*** Opening of Provided material ***

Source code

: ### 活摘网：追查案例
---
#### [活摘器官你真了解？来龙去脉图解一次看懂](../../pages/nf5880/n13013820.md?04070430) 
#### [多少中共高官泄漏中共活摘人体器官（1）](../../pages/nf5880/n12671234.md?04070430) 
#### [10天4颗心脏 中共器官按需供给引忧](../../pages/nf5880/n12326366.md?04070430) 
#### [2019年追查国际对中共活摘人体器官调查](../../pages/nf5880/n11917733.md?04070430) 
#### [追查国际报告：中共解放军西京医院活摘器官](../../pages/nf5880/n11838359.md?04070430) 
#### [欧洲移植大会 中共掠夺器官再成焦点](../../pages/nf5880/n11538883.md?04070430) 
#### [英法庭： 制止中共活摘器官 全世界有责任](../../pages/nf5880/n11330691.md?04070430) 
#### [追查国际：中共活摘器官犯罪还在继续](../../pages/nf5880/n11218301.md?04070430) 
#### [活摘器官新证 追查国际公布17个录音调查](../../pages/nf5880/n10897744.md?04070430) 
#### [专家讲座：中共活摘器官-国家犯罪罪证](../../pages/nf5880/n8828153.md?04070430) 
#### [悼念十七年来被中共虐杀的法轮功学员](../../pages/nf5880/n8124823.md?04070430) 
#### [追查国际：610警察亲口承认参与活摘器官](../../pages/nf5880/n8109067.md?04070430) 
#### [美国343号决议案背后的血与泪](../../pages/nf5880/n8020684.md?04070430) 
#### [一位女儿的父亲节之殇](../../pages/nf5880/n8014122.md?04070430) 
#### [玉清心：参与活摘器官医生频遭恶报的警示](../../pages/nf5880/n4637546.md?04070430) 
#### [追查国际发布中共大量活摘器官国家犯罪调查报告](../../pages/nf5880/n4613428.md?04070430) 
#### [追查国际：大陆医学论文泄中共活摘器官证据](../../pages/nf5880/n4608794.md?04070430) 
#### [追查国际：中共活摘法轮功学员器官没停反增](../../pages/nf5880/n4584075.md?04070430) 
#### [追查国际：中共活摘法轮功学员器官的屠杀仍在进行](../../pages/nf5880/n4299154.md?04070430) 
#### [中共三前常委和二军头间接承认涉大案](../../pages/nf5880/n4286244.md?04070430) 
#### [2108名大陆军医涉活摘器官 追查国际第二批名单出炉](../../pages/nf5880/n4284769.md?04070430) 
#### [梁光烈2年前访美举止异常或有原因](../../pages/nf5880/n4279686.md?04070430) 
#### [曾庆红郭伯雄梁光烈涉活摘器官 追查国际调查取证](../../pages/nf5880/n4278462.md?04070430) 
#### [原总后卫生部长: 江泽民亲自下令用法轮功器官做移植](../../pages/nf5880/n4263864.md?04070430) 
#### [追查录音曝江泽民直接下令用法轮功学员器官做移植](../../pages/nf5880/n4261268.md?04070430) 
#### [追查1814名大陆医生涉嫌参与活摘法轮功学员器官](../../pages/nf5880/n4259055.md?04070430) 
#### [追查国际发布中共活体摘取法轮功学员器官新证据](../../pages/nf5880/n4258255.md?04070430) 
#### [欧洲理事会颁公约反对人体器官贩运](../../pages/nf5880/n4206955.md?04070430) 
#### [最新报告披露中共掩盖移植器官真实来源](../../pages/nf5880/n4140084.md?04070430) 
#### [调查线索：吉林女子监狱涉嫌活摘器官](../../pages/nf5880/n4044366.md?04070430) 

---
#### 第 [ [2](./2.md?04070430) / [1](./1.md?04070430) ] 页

*** Close of Provided material ***

# Exercise objective:
Both the first line of the records above and the line containing "#### [专家讲座：中共活" are to be transcribed exactly, together with every line between them, and nothing else.

# Task output:
Source code

: ### 活摘网：追查案例
---
#### [活摘器官你真了解？来龙去脉图解一次看懂](../../pages/nf5880/n13013820.md?04070430) 
#### [多少中共高官泄漏中共活摘人体器官（1）](../../pages/nf5880/n12671234.md?04070430) 
#### [10天4颗心脏 中共器官按需供给引忧](../../pages/nf5880/n12326366.md?04070430) 
#### [2019年追查国际对中共活摘人体器官调查](../../pages/nf5880/n11917733.md?04070430) 
#### [追查国际报告：中共解放军西京医院活摘器官](../../pages/nf5880/n11838359.md?04070430) 
#### [欧洲移植大会 中共掠夺器官再成焦点](../../pages/nf5880/n11538883.md?04070430) 
#### [英法庭： 制止中共活摘器官 全世界有责任](../../pages/nf5880/n11330691.md?04070430) 
#### [追查国际：中共活摘器官犯罪还在继续](../../pages/nf5880/n11218301.md?04070430) 
#### [活摘器官新证 追查国际公布17个录音调查](../../pages/nf5880/n10897744.md?04070430) 
#### [专家讲座：中共活摘器官-国家犯罪罪证](../../pages/nf5880/n8828153.md?04070430) 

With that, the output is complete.